2. Local - Calling conventions, component-local algorithms, etc.
Now this is fuzzy for the same reason that one man's strategy is another man's tactics. But the gist is simple: you don't tighten the bolts on the system until you have it in the right shape.
Local optimizations are easy to do b/c you can usually pull them out of a textbook, or figure it out by looking at one or to parts of code. Structural optimizations require an understanding of the system performance as a whole -- possibly allowing some suboptimal local behavior. Sadly the way I've mostly seen is super-tightening the bolts and having the system slowly distort from something suboptimal but flexible into a contorted, performs-ok-but-dont-touch-it terrible beast. That's the sort of optimization that's the root of all evil.

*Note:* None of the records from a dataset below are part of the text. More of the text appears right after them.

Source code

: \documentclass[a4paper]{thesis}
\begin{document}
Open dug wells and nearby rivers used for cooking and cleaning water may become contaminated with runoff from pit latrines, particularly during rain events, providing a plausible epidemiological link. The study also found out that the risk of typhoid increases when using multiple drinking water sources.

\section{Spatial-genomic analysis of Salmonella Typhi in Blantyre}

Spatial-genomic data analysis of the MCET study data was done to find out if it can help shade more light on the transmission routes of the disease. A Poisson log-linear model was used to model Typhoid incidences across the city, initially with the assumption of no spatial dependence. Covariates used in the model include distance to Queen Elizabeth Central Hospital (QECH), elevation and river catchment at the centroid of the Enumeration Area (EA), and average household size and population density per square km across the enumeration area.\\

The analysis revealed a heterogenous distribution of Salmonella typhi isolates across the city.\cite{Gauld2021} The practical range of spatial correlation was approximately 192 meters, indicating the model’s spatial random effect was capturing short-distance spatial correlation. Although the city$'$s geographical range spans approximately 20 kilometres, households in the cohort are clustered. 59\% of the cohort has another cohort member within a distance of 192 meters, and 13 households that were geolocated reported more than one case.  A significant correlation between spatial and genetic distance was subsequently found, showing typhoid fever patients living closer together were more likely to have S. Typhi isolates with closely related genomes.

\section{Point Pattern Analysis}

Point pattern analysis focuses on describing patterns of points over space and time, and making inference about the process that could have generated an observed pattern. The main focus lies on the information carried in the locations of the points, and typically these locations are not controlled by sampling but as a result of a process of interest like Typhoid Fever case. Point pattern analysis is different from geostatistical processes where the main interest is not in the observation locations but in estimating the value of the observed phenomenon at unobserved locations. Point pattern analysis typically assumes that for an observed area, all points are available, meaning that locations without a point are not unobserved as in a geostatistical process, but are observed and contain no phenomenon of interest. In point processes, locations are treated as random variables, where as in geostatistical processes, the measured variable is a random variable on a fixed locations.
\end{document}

Example: I have a webserver, with a table of regexs mapping to handlers. The handlers can be static assets in files or dynamically generated in code.
Local optimization: I notice that after URL pattern match, my static assets are read through normal stdio file I/O. I use sendfile or whatever's the new hotness on my platform to make it fast.
Structural optimization: I notice that the majority of my hits are static for a small number of files. I write a new webserver (say static.foo.com) for them specifically, that looks up the URL in a hash table for an in-memory copy of the file. I just ping it with SIGHUP when I want to invalidate the hashtable's values.
"We should forget about small efficiencies, say about 97% of the time: premature optimization is the root of all evil"
Note, "small" and "97%".
That means that you should make the right large-scale decisions before you code. Or measure.